Recorded data
· · · · ·

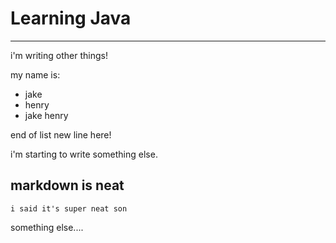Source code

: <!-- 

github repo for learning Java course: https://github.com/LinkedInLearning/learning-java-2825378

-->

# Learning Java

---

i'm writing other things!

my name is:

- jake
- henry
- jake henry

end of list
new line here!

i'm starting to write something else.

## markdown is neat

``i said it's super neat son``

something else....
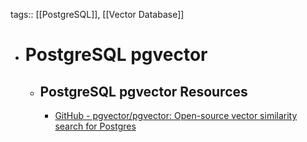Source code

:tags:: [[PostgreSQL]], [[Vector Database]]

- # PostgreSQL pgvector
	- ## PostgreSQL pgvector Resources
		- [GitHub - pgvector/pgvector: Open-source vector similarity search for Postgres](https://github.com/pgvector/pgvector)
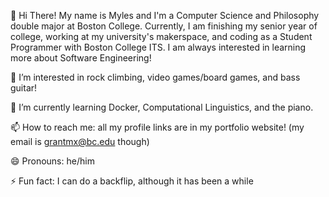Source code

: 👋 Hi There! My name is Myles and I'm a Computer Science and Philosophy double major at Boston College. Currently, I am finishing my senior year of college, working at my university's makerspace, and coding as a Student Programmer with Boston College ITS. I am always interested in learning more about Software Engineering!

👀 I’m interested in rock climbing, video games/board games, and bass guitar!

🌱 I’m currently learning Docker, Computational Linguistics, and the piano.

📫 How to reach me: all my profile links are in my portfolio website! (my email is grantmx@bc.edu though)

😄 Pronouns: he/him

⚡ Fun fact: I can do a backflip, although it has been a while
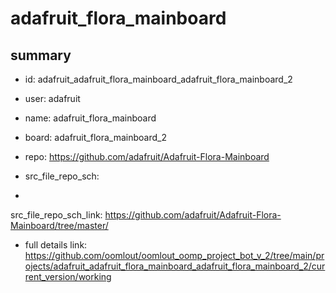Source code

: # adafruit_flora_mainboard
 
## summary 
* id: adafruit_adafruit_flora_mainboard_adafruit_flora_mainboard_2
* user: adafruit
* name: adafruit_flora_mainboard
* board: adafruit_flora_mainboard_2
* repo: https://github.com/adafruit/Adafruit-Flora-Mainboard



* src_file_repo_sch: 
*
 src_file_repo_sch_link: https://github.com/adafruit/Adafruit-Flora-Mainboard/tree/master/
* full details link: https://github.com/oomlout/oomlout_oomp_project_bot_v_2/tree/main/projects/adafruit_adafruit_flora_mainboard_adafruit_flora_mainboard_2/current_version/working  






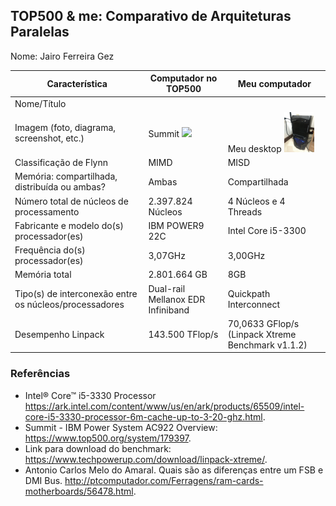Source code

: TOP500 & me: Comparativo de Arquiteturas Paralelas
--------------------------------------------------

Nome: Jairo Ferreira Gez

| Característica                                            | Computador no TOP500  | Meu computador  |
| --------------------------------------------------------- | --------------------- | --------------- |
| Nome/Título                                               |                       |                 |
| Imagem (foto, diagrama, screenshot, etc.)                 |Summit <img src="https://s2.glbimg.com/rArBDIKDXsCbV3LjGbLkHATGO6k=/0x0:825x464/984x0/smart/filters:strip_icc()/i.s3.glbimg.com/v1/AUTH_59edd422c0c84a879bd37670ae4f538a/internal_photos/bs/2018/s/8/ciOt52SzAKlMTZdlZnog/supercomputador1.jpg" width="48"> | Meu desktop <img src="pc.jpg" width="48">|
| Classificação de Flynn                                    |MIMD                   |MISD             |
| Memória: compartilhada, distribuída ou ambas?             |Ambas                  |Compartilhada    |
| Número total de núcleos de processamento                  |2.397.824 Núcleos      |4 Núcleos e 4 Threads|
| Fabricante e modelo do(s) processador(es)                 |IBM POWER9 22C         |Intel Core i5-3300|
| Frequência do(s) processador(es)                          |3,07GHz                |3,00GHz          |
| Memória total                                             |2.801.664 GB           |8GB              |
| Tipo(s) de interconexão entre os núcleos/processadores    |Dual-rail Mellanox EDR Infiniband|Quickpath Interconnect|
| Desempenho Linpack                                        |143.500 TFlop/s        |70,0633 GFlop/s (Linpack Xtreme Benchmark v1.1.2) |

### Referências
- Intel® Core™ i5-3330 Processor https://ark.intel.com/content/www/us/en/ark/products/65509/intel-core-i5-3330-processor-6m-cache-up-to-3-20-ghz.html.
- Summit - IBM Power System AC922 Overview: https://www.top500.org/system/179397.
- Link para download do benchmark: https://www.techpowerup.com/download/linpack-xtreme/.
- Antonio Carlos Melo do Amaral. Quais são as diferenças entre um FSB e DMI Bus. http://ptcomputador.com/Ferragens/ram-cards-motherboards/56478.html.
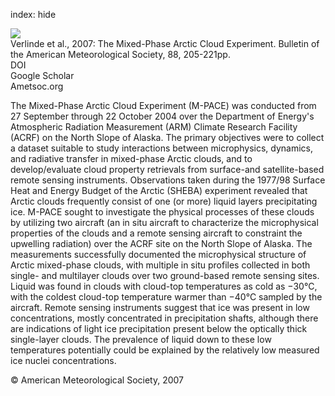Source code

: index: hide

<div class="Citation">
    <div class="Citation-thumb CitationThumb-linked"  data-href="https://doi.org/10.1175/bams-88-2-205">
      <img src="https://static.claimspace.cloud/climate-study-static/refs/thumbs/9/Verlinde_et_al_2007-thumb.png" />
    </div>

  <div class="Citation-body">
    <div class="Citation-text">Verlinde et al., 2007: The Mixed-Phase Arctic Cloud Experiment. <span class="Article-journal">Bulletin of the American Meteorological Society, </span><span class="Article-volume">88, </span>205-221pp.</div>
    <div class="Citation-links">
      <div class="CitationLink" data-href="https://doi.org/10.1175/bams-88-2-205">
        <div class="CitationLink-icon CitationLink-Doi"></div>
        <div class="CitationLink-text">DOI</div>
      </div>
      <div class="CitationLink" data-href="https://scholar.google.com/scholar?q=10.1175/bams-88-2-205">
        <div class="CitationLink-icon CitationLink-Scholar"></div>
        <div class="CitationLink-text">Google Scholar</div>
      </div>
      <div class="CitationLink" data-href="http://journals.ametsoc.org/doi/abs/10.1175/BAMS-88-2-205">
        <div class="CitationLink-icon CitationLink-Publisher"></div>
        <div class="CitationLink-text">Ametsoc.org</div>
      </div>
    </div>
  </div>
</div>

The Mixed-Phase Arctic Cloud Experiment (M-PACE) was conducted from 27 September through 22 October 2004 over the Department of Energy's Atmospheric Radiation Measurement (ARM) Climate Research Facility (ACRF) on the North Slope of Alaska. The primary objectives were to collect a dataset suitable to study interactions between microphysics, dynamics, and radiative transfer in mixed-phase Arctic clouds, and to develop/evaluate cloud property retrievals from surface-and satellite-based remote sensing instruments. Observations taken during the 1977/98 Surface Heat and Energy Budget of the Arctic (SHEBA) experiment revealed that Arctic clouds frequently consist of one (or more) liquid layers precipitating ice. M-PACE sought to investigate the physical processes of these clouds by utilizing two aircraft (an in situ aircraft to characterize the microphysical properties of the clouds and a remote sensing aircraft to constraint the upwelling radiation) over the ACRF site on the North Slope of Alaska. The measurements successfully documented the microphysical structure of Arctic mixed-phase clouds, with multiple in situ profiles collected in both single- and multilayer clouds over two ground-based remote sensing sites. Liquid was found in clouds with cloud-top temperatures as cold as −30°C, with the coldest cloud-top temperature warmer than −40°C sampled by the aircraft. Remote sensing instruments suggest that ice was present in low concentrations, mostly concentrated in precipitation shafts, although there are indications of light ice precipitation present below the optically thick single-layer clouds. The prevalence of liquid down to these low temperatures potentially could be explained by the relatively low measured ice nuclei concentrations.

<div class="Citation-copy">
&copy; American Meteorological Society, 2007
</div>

· · · · ·

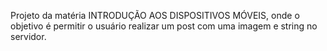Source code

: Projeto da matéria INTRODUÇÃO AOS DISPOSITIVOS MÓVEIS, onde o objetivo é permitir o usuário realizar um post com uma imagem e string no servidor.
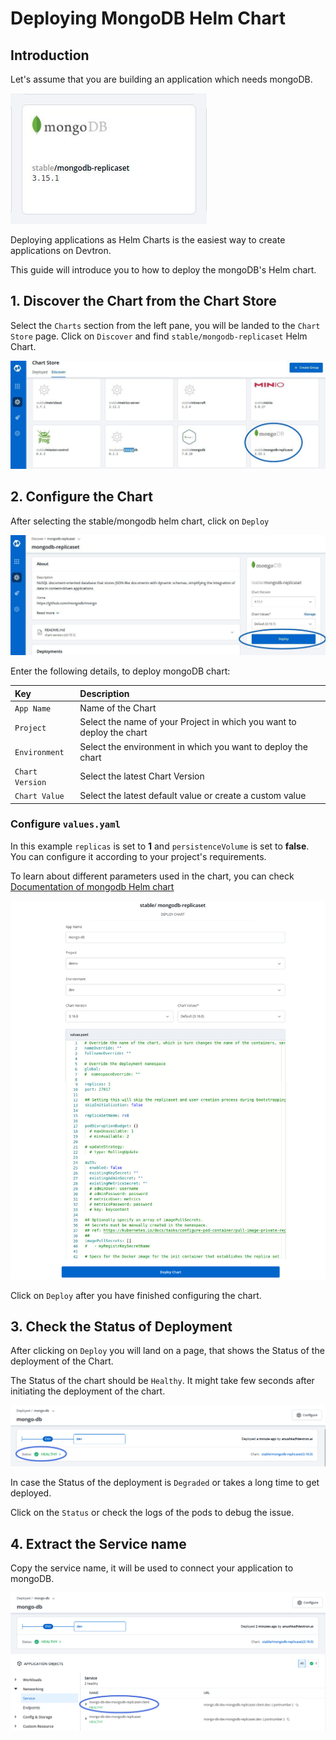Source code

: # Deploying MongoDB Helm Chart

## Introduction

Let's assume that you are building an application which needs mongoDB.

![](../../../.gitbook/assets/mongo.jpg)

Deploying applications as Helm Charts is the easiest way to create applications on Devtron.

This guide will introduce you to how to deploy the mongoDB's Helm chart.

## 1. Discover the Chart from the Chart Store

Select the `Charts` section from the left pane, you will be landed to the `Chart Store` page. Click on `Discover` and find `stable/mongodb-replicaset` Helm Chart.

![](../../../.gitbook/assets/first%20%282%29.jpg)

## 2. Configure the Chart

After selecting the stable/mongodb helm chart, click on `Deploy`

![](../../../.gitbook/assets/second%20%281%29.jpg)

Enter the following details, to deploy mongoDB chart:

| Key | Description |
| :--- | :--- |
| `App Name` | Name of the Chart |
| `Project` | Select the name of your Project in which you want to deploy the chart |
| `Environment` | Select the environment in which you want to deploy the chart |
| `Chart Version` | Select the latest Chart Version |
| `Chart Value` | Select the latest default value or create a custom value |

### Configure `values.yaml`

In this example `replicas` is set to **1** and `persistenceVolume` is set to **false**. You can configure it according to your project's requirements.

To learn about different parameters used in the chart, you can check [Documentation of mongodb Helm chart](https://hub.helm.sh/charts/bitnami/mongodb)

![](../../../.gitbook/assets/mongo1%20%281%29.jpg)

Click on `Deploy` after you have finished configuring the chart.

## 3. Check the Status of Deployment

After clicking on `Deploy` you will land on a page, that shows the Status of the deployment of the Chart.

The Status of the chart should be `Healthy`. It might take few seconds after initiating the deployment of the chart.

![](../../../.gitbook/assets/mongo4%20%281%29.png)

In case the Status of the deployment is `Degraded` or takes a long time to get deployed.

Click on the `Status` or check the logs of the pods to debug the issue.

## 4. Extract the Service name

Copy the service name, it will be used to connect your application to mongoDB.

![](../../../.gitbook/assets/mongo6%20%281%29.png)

· · · · ·

Among the entries above, how many lines contain the string "details"? Write the number alone.

**Task answer:**
2